How we handle real time alerting on large server log datasets

Our server monitoring service, Server Density, is now processing over 10GB of incoming statistical data every day. Server Density is used to help troubleshoot problems by providing detailed historical data but also to get notifications when things start to go wrong. As such, the data we collect can be said to be for two primary uses::

1. Graphing the data over specific date ranges
2. Triggering custom user alerts based on the current, “real time” values

These two use cases are actually quite different in terms of how they need to be implemented. The first can exist as a large data store with a focus on being able to quickly retrieve a relatively large result set over a specific time range. The second needs to return the very latest values as quickly as possible. Although this might sound like a difficult problem, it is actually quite simple when you consider that all you need to do is split them out.

Latest value cache

Our monitoring agent reports back server statistics every 60 seconds.
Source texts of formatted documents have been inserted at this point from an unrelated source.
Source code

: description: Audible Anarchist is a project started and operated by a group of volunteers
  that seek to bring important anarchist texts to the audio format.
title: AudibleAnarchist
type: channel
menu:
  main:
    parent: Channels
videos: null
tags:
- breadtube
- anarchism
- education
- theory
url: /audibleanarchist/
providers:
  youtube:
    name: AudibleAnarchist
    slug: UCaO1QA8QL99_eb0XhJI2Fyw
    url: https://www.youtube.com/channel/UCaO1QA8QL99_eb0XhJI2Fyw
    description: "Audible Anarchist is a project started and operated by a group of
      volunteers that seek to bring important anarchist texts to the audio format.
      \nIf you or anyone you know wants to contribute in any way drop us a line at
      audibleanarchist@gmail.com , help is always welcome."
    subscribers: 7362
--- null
It’s not “true real time” but is sufficient for monitoring purposes. We recieve this data and it is then stored in two locations.

The first is inserting the latest values into what can essentially be called the “latest value cache”. This stores the most up to date values for each server. MongoDB is memory mapped so it is likely that this collection will be in memory because it is frequently used. As it only ever contains one document per server it means lookups are extremely fast – just a few milliseconds. It is this collection that we run our alert threshold checks on, grab the latest values for the dashboard and the API (and as a result, the stats view in the iPhone app). Getting the latest data for a specific server is very, very fast.

Larger, historical collections

In addition to storing the latest value in the cache, the data is also stored in the historical store. However, we currently only store this data in 5 minute intervals. We originally stored every dataset posted back to us – every 60 seconds – but found that this was generally unnecessary. It presented problems with the amount of data we stored and plotting data every 60 seconds on graphs resulted in huge data sets. We also found that looking at historical trends does not require such granular sample rates. The alerting is where we need the latest values and that is already handled.

For a single metric (e.g. load average):

• 1 hour = 12 documents
• 24 hours = 288 documents
• 30 days = 8,640
• 365 days = 105,120 documents

Many collections run into the millions of rows, especially where users are monitoring multiple servers. The above document counts don’t include the extensive process list information we store, along with data for each network interface and disk volume, all of which are stored as separate documents. This data is stored with indexes on the date range and server ID and is actually still surprisingly quick. A query for the last 24 hours of data (the default graph time range) will typically take around 50ms to return because the data is still in memory. This increases to around 150 – 250ms when the data is not in memory.

These are the collections that are being queried when the graphs are generated through the web UI and our API. They are much less frequently accessed for reads when compared to the latest value cache.